Based on the steps and discussions, a consensus regarding ODD morphology was reached. The morphology was confirmed in several cases where isolated autofluorescence or visible ODD on OCT en face view corresponded to underlying ODD visualized on OCT (Fig. 1). The OCT appearance of confirmed superficial ODD was extrapolated to identify buried ODD that could not be identified clinically. The ODDS Consortium defined ODD as hyporeflective structures with a full or partial hyperreflective margin. The hyperreflective margin is often most prominent superiorly, and can be difficult to detect.

FIG. 1

FIG. 1

Blood vessels imaged cross-sectionally sometimes mimic ODD but may be recognized by their “figure of eight configuration,” vessel wall reflections and shadowing of underlying optic nerve head tissue. Vessels imaged along the vessels in longitudinal direction demonstrate a trilayer profile with decreased intravascular reflectivity. Vessels imaged in more oblique planes often have a hyperdense “head” without visible “figure of eight configuration” but with underlying shadowing (Fig. 2). Furthermore, because our recommended OCT protocol allows one to “scroll” through parallel OCT slices to determine the 3D nature of optic nerve head structures, a review of several adjacent OCT slices can reveal the long tubular nature of a blood vessel, as opposed to the discrete “lump-like” nature of an ODD.

FIG. 2

FIG. 2

A peripapillary hyperreflective ovoid mass-like structure (PHOMS) has been described in patients with ODD (15–20). Some arguably have asserted that these represent a precursor or variant of ODD (21). We observed these structures in 28 out of 38 patients with ODD (Fig. 3). The histopathological origin of PHOMS in ODD is unknown but there are several features that appear to be inconsistent with our understanding of ODD: 1) unlike ODD, they are hyperreflective without a sharp outer margin or hyporeflective core; 2) they often lie external to and surrounding large parts of the disc corresponding to funduscopically recognized pseudopapilledema; 3) they do not autofluoresce; 4) they are not visible on B-scan ultrasound despite their superficial location; 5) this OCT finding can be seen in patients with papilledema without ODD (14); 6) the histopathology of papilledema suggests that PHOMS might correspond to the lateral bulging or herniation of distended axons into the peripapillary retina (Fig. 4).

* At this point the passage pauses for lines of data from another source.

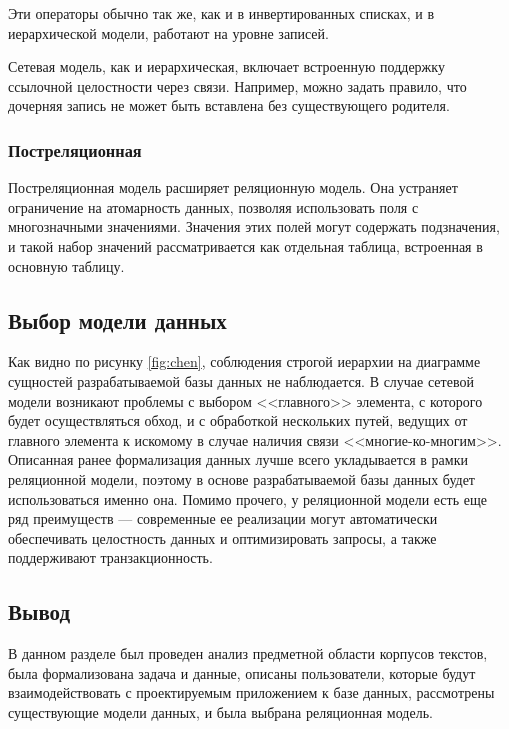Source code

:Эти операторы обычно так же, как и в инвертированных списках, и в иерархической модели, работают на уровне записей.

Сетевая модель, как и иерархическая, включает встроенную поддержку ссылочной целостности через связи.
Например, можно задать правило, что дочерняя запись не может быть вставлена без существующего родителя.~\cite{date-wr}

\subsubsection{Постреляционная}

Постреляционная модель расширяет реляционную модель.
Она устраняет ограничение на атомарность данных, позволяя использовать поля с многозначными значениями.
Значения этих полей могут содержать подзначения, и такой набор значений рассматривается как отдельная таблица, встроенная в основную таблицу.~\cite{lecnotes} %

\subsection{Выбор модели данных}

Как видно по рисунку \ref{fig:chen}, соблюдения строгой иерархии на диаграмме сущностей разрабатываемой базы данных не наблюдается.
В случае сетевой модели возникают проблемы с выбором <<главного>> элемента, с которого будет осуществляться обход, и с обработкой нескольких путей, ведущих от главного элемента к искомому в случае наличия связи <<многие-ко-многим>>.
Описанная ранее формализация данных лучше всего укладывается в рамки реляционной модели, поэтому в основе разрабатываемой базы данных будет использоваться именно она.
Помимо прочего, у реляционной модели есть еще ряд преимуществ --- современные ее реализации могут автоматически обеспечивать целостность данных и оптимизировать запросы, а также поддерживают транзакционность.

\subsection*{Вывод}

В данном разделе был проведен анализ предметной области корпусов текстов, была формализована задача и данные, описаны пользователи, которые будут взаимодействовать с проектируемым приложением к базе данных, рассмотрены существующие модели данных, и была выбрана реляционная модель.
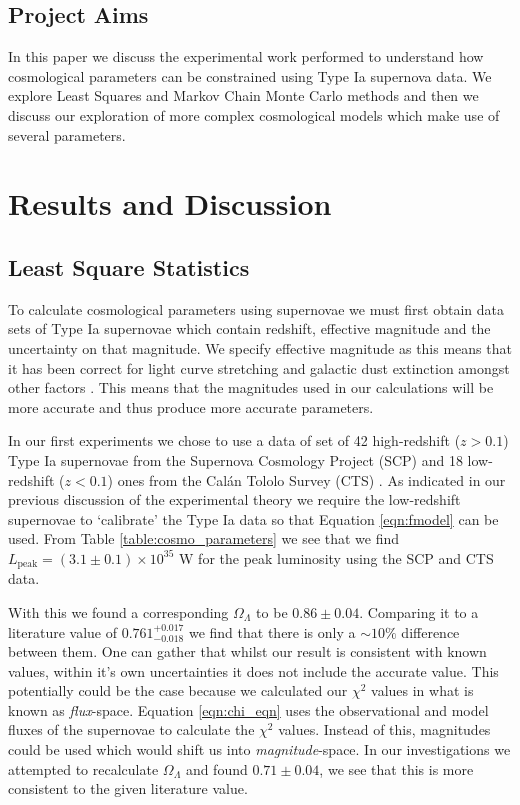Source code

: \documentclass[twocolumn]{revtex4}
\begin{document}
\vspace{-4ex}
\subsection{Project Aims}
\vspace{-2ex}
In this paper we discuss the experimental work performed to understand how cosmological parameters can be constrained using Type Ia supernova data. We explore Least Squares and Markov Chain Monte Carlo methods and then we discuss our exploration of more complex cosmological models which make use of several parameters. 

\vspace{-3ex}
\section{Results and Discussion} 
\label{sec:results_discussion}
\vspace{-3ex}
\subsection{Least Square Statistics} 
\vspace{-2ex}
To calculate cosmological parameters using supernovae we must first obtain data sets of Type Ia supernovae which contain redshift, effective magnitude and the uncertainty on that magnitude. We specify effective magnitude as this means that it has been correct for light curve stretching and galactic dust extinction amongst other factors \cite{script}. This means that the magnitudes used in our calculations will be more accurate and thus produce more accurate parameters. 

In our first experiments we chose to use a data of set of 42 high-redshift ($z>0.1$) Type Ia supernovae from the Supernova Cosmology Project (SCP) and 18 low-redshift ($z<0.1$) ones from the Cal\'{a}n Tololo Survey (CTS) \cite{dataset_1}. As indicated in our previous discussion of the experimental theory we require the low-redshift supernovae to `calibrate' the Type Ia data so that Equation \ref{eqn:fmodel} can be used. From Table \ref{table:cosmo_parameters} we see that we find $L_{\text{peak}} = (3.1\pm0.1) \times 10^{35}$ W for the peak luminosity using the SCP and CTS data.

With this we found a corresponding $\Omega_\Lambda$ to be $0.86\pm0.04$. Comparing it to a literature value of $0.761^{+0.017}_{-0.018}$ \cite{cosmo_constraints} we find that there is only a $\sim 10 \%$ difference between them. One can gather that whilst our result is consistent with known values, within it's own uncertainties it does not include the accurate value. This potentially could be the case because we calculated our $\chi^2$ values in what is known as \textit{flux}-space. Equation \ref{eqn:chi_eqn} uses the observational and model fluxes of the supernovae to calculate the $\chi^2$ values. Instead of this, magnitudes could be used which would shift us into \textit{magnitude}-space. In our investigations we attempted to recalculate $\Omega_\Lambda$ and found $0.71\pm0.04$, we see that this is more consistent to the given literature value.
\end{document}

Until or unless there is histopathological evidence to the contrary PHOMS should be excluded as a criterion for the OCT diagnosis of ODD.

FIG. 3

FIG. 3

FIG. 4

FIG. 4

The ODDS Consortium recommendation for diagnosing ODD using OCT is seen in Figure 5. As described previously, ODD always have a signal-poor, hyporeflective core. Without a signal-poor core other pathologies should be considered. ODD are often but not always seen with hyperreflective margins, most prominent superiorly. Sometimes collections of several smaller ODD coalesce to form ODD conglomerates that present with patchy internal reflectivity within a larger hyporeflective area (Fig. 3). Most likely, fragments of calcified margin cause the internal reflectivity from the many ODD that coalesce.

FIG. 5

FIG. 5

Hyperreflective horizontal lines are sometimes found in eyes with ODD or in otherwise healthy eyes in patients with unilateral ODD, and might possibly reflect early ODD changes.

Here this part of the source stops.